Records to use:
*** Begin section ***
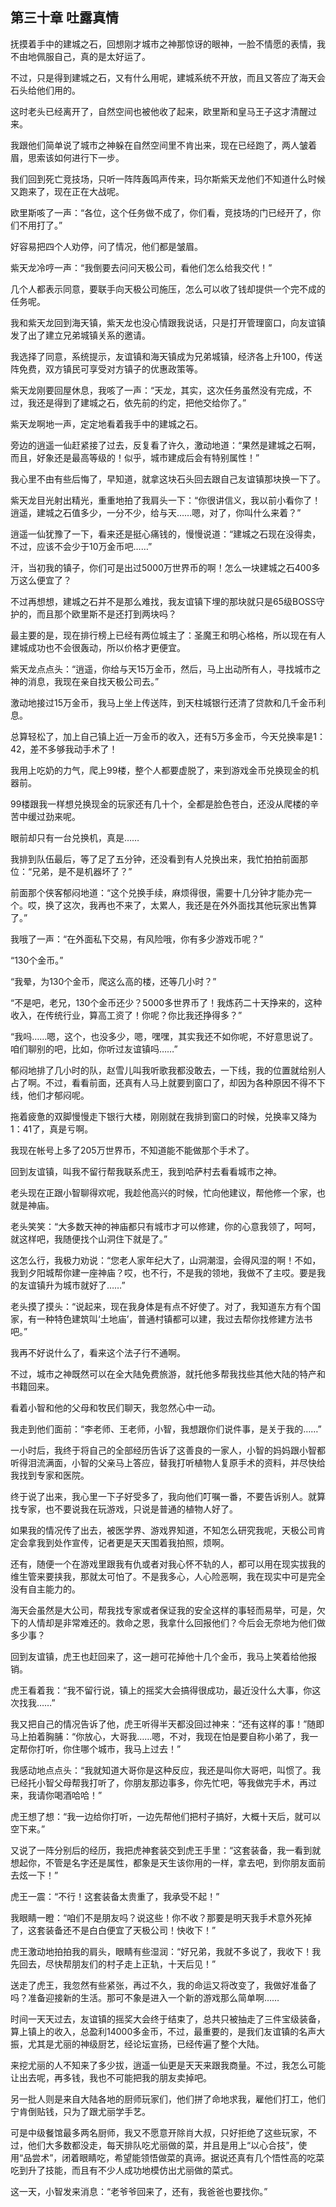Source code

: ## 第三十章 吐露真情

抚摸着手中的建城之石，回想刚才城市之神那惊讶的眼神，一脸不情愿的表情，我不由地佩服自己，真的是太好运了。

不过，只是得到建城之石，又有什么用呢，建城系统不开放，而且又答应了海天会石头给他们用的。

这时老头已经离开了，自然空间也被他收了起来，欧里斯和皇马王子这才清醒过来。

我跟他们简单说了城市之神躲在自然空间里不肯出来，现在已经跑了，两人皱着眉，思索该如何进行下一步。

我们回到死亡竞技场，只听一阵阵轰鸣声传来，玛尔斯紫天龙他们不知道什么时候又跑来了，现在正在大战呢。

欧里斯咳了一声：“各位，这个任务做不成了，你们看，竞技场的门已经开了，你们不用打了。”

好容易把四个人劝停，问了情况，他们都是皱眉。

紫天龙冷哼一声：“我倒要去问问天极公司，看他们怎么给我交代！”

几个人都表示同意，要联手向天极公司施压，怎么可以收了钱却提供一个完不成的任务呢。

我和紫天龙回到海天镇，紫天龙也没心情跟我说话，只是打开管理窗口，向友谊镇发了出了建立兄弟城镇关系的邀请。

我选择了同意，系统提示，友谊镇和海天镇成为兄弟城镇，经济各上升100，传送阵免费，双方镇民可享受对方镇子的优惠政策等。

紫天龙刚要回屋休息，我咳了一声：“天龙，其实，这次任务虽然没有完成，不过，我还是得到了建城之石，依先前的约定，把他交给你了。”

紫天龙啊地一声，定定地看着我手中的建城之石。

旁边的逍遥一仙赶紧接了过去，反复看了许久，激动地道：“果然是建城之石啊，而且，好象还是最高等级的！似乎，城市建成后会有特别属性！”

我心里不由有些后悔了，早知道，就拿这块石头回去跟自己友谊镇那块换一下了。

紫天龙目光射出精光，重重地拍了我肩头一下：“你很讲信义，我以前小看你了！逍遥，建城之石值多少，一分不少，给与天……嗯，对了，你叫什么来着？”

逍遥一仙犹豫了一下，看来还是挺心痛钱的，慢慢说道：“建城之石现在没得卖，不过，应该不会少于10万金币吧……”

汗，当初我的镇子，你们可是出过5000万世界币的啊！怎么一块建城之石400多万这么便宜了？

不过再想想，建城之石并不是那么难找，我友谊镇下埋的那块就只是65级BOSS守护的，而且那个欧里斯不是还打到两块吗？

最主要的是，现在排行榜上已经有两位城主了：圣魔王和明心格格，所以现在有人建城成功也不会很轰动，所以价格才更便宜。

紫天龙点点头：“逍遥，你给与天15万金币，然后，马上出动所有人，寻找城市之神的消息，我现在亲自找天极公司去。”

激动地接过15万金币，我马上坐上传送阵，到天柱城银行还清了贷款和几千金币利息。

总算轻松了，加上自己镇上近一万金币的收入，还有5万多金币，今天兑换率是1：42，差不多够我动手术了！

我用上吃奶的力气，爬上99楼，整个人都要虚脱了，来到游戏金币兑换现金的机器前。

99楼跟我一样想兑换现金的玩家还有几十个，全都是脸色苍白，还没从爬楼的辛苦中缓过劲来呢。

眼前却只有一台兑换机，真是……

我排到队伍最后，等了足了五分钟，还没看到有人兑换出来，我忙拍拍前面那位：“兄弟，是不是机器坏了？”

前面那个侠客郁闷地道：“这个兑换手续，麻烦得很，需要十几分钟才能办完一个。哎，换了这次，我再也不来了，太累人，我还是在外外面找其他玩家出售算了。”

我哦了一声：“在外面私下交易，有风险哦，你有多少游戏币呢？”

“130个金币。”

“我晕，为130个金币，爬这么高的楼，还等几小时？”

“不是吧，老兄，130个金币还少？5000多世界币了！我炼药二十天挣来的，这种收入，在传统行业，算高工资了！你呢？你比我还挣得多？”

“我吗……嗯，这个，也没多少，嗯，嘿嘿，其实我还不如你呢，不好意思说了。咱们聊别的吧，比如，你听过友谊镇吗……”

郁闷地排了几小时的队，赵雪儿叫我听歌我都没敢去，一下线，我的位置就给别人占了啊。不过，看看前面，还真有人马上就要到窗口了，却因为各种原因不得不下线，他们才郁闷呢。

拖着疲惫的双脚慢慢走下银行大楼，刚刚就在我排到窗口的时候，兑换率又降为1：41了，真是亏啊。

我现在帐号上多了205万世界币，不知道能不能做那个手术了。

回到友谊镇，叫我不留行帮我联系虎王，我到哈萨村去看看城市之神。

老头现在正跟小智聊得欢呢，我趁他高兴的时候，忙向他建议，帮他修一个家，也就是神庙。

老头笑笑：“大多数天神的神庙都只有城市才可以修建，你的心意我领了，呵呵，就这样吧，我随便找个山洞住下就是了。”

这怎么行，我极力劝说：“您老人家年纪大了，山洞潮湿，会得风湿的啊！不如，我到夕阳城帮你建一座神庙？哎，也不行，不是我的领地，我做不了主哎。要是我的友谊镇升为城市就好了……”

老头摸了摸头：“说起来，现在我身体是有点不好使了。对了，我知道东方有个国家，有一种特色建筑叫‘土地庙’，普通村镇都可以建，我过去帮你找修建方法书吧。”

我再不好说什么了，看来这个法子行不通啊。

不过，城市之神既然可以在全大陆免费旅游，就托他多帮我找些其他大陆的特产和书籍回来。

看着小智和他的父母和牧民们聊天，我忽然心中一动。

我走到他们面前：“李老师、王老师，小智，我想跟你们说件事，是关于我的……”

一小时后，我终于将自己的全部经历告诉了这善良的一家人，小智的妈妈跟小智都听得泪流满面，小智的父亲马上答应，替我打听植物人复原手术的资料，并尽快给我找到专家和医院。

终于说了出来，我心里一下子好受多了，我向他们叮嘱一番，不要告诉别人。就算找专家，也不要说我在玩游戏，只说是普通的植物人好了。

如果我的情况传了出去，被医学界、游戏界知道，不知怎么研究我呢，天极公司肯定会拿我到处作宣传，记者更是天天围着我拍照，烦啊。

还有，随便一个在游戏里跟我有仇或者对我心怀不轨的人，都可以用在现实拔我的维生管来要挟我，那就太可怕了。不是我多心，人心险恶啊，我在现实中可是完全没有自主能力的。

海天会虽然是大公司，帮我找专家或者保证我的安全这样的事轻而易举，可是，欠下的人情却是非常难还的。救命之恩，我拿什么回报他们？今后会无奈地为他们做多少事？

回到友谊镇，虎王也赶回来了，这一趟可花掉他十几个金币，我马上笑着给他报销。

虎王看着我：“我不留行说，镇上的摇奖大会搞得很成功，最近没什么大事，你这次找我……”

我又把自己的情况告诉了他，虎王听得半天都没回过神来：“还有这样的事！”随即马上拍着胸脯：“你放心，大哥我……嗯，不对，我现在怕是要自称小弟了，我一定帮你打听，你住哪个城市，我马上过去！”

我感动地点点头：“我就知道大哥你是这种反应，我还是叫你大哥吧，叫惯了。我已经托小智父母帮我打听了，你朋友那边事多，你先忙吧，等我做完手术，再过来，我请你喝酒哈哈！”

虎王想了想：“我一边给你打听，一边先帮他们把村子搞好，大概十天后，就可以空下来。”

又说了一阵分别后的经历，我把虎神套装交到虎王手里：“这套装备，我一看到就想起你，不管是名字还是属性，都象是天生该你用的一样，拿去吧，到你朋友面前去炫一下！”

虎王一震：“不行！这套装备太贵重了，我承受不起！”

我眼睛一瞪：“咱们不是朋友吗？说这些！你不收？那要是明天我手术意外死掉了，这套装备还不是白白便宜了天极公司！快收下！”

虎王激动地拍拍我的肩头，眼睛有些湿润：“好兄弟，我就不多说了，我收下！我先回去，尽快帮朋友们的村子走上正轨，十天后见！”

送走了虎王，我忽然有些紧张，再过不久，我的命运又将改变了，我做好准备了吗？准备迎接新的生活。那可不象是进入一个新的游戏那么简单啊……

时间一天天过去，友谊镇的摇奖大会终于结束了，总共只被抽走了三件宝级装备，算上镇上的收入，总盈利14000多金币，不过，最重要的，是我们友谊镇的名声大振，尤其是尤丽的神级厨艺，经论坛宣扬，已经传遍了整个大陆。

来挖尤丽的人不知来了多少拔，逍遥一仙更是天天来跟我商量。不过，我怎么可能让出去呢，再多钱，我也不可能把我的朋友卖掉吧。

另一批人则是来自大陆各地的厨师玩家们，他们拼了命地求我，雇他们打工，他们宁肯倒贴钱，只为了跟尤丽学手艺。

可是中级餐馆最多两名厨师，我又不愿意开除肖大叔，只好拒绝了这些玩家，不过，他们大多数都没走，每天排队吃尤丽做的菜，并且是用上“以心合技”，使用“品尝术”，闭着眼睛吃，希望能领悟做菜的真谛。据说还真有几个悟性高的吃菜吃到升了技能，而且有不少人成功地模仿出尤丽做的菜式。

这一天，小智发来消息：“老爷爷回来了，还有，我爸爸也要找你。”

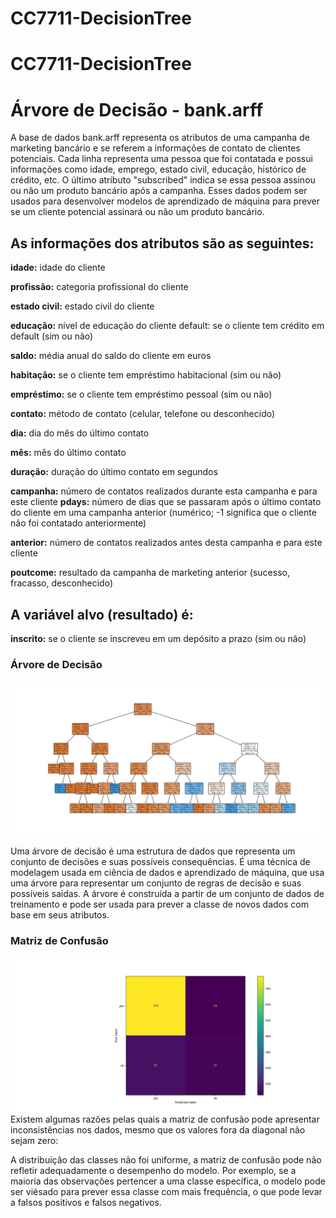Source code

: # CC7711-DecisionTree
# CC7711-DecisionTree

# Árvore de Decisão - bank.arff

A base de dados bank.arff representa os atributos de uma campanha de marketing bancário e se referem a informações de contato de clientes potenciais. Cada linha representa uma pessoa que foi contatada e possui informações como idade, emprego, estado civil, educação, histórico de crédito, etc. O último atributo "subscribed" indica se essa pessoa assinou ou não um produto bancário após a campanha. Esses dados podem ser usados para desenvolver modelos de aprendizado de máquina para prever se um cliente potencial assinará ou não um produto bancário.

## As informações dos atributos são as seguintes:

**idade:** idade do cliente 

**profissão:** categoria profissional do cliente 

**estado civil:** estado civil do cliente 

**educação:** nível de educação do cliente default: se o cliente tem crédito em default (sim ou não) 

**saldo:** média anual do saldo do cliente em euros 

**habitação:** se o cliente tem empréstimo habitacional (sim ou não) 

**empréstimo:** se o cliente tem empréstimo pessoal (sim ou não) 

**contato:** método de contato (celular, telefone ou desconhecido) 

**dia:** dia do mês do último contato
 
**mês:** mês do último contato 

**duração:** duração do último contato em segundos 

**campanha:** número de contatos realizados durante esta campanha e para este 
cliente 
**pdays:** número de dias que se passaram após o último contato do cliente em uma campanha anterior (numérico; -1 significa que o cliente não foi contatado anteriormente) 

**anterior:** número de contatos realizados antes desta campanha e para este cliente
 
**poutcome:** resultado da campanha de marketing anterior (sucesso, fracasso, desconhecido)

## A variável alvo (resultado) é:

**inscrito:** se o cliente se inscreveu em um depósito a prazo (sim ou não)

### Árvore de Decisão
![Figure_2.png](https://github.com/lucca456/CC7711-DecisionTree/blob/main/Figure_2.png?raw=true)

Uma árvore de decisão é uma estrutura de dados que representa um conjunto de decisões e suas possíveis consequências. É uma técnica de modelagem usada em ciência de dados e aprendizado de máquina, que usa uma árvore para representar um conjunto de regras de decisão e suas possíveis saídas. A árvore é construída a partir de um conjunto de dados de treinamento e pode ser usada para prever a classe de novos dados com base em seus atributos.

### Matriz de Confusão
![Figure_1.png](https://github.com/lucca456/CC7711-DecisionTree/blob/main/Figure_1.png?raw=true)
Existem algumas razões pelas quais a matriz de confusão pode apresentar inconsistências nos dados, mesmo que os valores fora da diagonal não sejam zero:

A distribuição das classes não foi uniforme, a matriz de confusão pode não refletir adequadamente o desempenho do modelo. Por exemplo, se a maioria das observações pertencer a uma classe específica, o modelo pode ser viésado para prever essa classe com mais frequência, o que pode levar a falsos positivos e falsos negativos.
*** End section ***
Exercise: From the data above, copy every line where "main" appears.

Answer for the task:
![Figure_2.png](https://github.com/lucca456/CC7711-DecisionTree/blob/main/Figure_2.png?raw=true)
![Figure_1.png](https://github.com/lucca456/CC7711-DecisionTree/blob/main/Figure_1.png?raw=true)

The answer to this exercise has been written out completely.